§ **What you are asked to do**
Reproduce, with no changes, the line that contains "module:** Regenerate go" and all the lines that come after it in the records.

─── Available data ───

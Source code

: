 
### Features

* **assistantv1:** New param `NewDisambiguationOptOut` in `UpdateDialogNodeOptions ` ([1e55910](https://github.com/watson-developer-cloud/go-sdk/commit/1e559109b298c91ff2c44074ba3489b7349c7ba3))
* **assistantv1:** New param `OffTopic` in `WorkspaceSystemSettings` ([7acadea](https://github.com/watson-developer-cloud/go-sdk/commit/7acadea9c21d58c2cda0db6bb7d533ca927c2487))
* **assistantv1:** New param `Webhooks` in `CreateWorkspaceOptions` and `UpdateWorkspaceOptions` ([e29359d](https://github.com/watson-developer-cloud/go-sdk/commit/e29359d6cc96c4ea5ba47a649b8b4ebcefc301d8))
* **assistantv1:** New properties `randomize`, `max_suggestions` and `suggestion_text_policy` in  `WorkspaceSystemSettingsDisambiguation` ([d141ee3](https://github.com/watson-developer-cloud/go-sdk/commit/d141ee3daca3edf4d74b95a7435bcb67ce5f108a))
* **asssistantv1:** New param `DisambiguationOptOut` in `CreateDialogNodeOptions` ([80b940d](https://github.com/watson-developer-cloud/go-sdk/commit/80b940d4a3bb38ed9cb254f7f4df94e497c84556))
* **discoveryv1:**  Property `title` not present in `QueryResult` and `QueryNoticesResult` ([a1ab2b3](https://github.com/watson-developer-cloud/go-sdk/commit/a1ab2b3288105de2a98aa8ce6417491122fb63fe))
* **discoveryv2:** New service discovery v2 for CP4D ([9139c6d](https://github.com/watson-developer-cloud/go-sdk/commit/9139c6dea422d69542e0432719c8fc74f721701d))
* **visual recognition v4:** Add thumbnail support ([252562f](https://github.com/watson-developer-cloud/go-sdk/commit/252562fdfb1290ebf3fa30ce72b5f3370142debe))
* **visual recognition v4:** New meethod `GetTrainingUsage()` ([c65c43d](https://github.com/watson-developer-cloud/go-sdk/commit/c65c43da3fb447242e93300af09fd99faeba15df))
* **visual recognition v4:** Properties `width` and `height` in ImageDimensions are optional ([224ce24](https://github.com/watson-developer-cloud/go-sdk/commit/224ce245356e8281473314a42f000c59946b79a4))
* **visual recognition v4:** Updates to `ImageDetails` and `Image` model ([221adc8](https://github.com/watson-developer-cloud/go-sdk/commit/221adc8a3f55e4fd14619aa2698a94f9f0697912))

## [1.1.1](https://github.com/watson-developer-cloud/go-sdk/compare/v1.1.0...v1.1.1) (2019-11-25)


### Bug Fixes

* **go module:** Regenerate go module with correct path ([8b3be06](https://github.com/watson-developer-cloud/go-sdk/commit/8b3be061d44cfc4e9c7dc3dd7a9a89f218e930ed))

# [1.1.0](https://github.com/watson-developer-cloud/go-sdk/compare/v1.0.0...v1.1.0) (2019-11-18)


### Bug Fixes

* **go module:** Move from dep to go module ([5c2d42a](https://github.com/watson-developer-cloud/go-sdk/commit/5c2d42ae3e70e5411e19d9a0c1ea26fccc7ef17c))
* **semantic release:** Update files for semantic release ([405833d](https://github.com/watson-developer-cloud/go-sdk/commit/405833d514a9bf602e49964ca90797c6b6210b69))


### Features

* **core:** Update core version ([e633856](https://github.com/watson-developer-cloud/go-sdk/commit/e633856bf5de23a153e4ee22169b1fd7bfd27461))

───

§ **Result below**
* **go module:** Regenerate go module with correct path ([8b3be06](https://github.com/watson-developer-cloud/go-sdk/commit/8b3be061d44cfc4e9c7dc3dd7a9a89f218e930ed))

# [1.1.0](https://github.com/watson-developer-cloud/go-sdk/compare/v1.0.0...v1.1.0) (2019-11-18)


### Bug Fixes

* **go module:** Move from dep to go module ([5c2d42a](https://github.com/watson-developer-cloud/go-sdk/commit/5c2d42ae3e70e5411e19d9a0c1ea26fccc7ef17c))
* **semantic release:** Update files for semantic release ([405833d](https://github.com/watson-developer-cloud/go-sdk/commit/405833d514a9bf602e49964ca90797c6b6210b69))


### Features

* **core:** Update core version ([e633856](https://github.com/watson-developer-cloud/go-sdk/commit/e633856bf5de23a153e4ee22169b1fd7bfd27461))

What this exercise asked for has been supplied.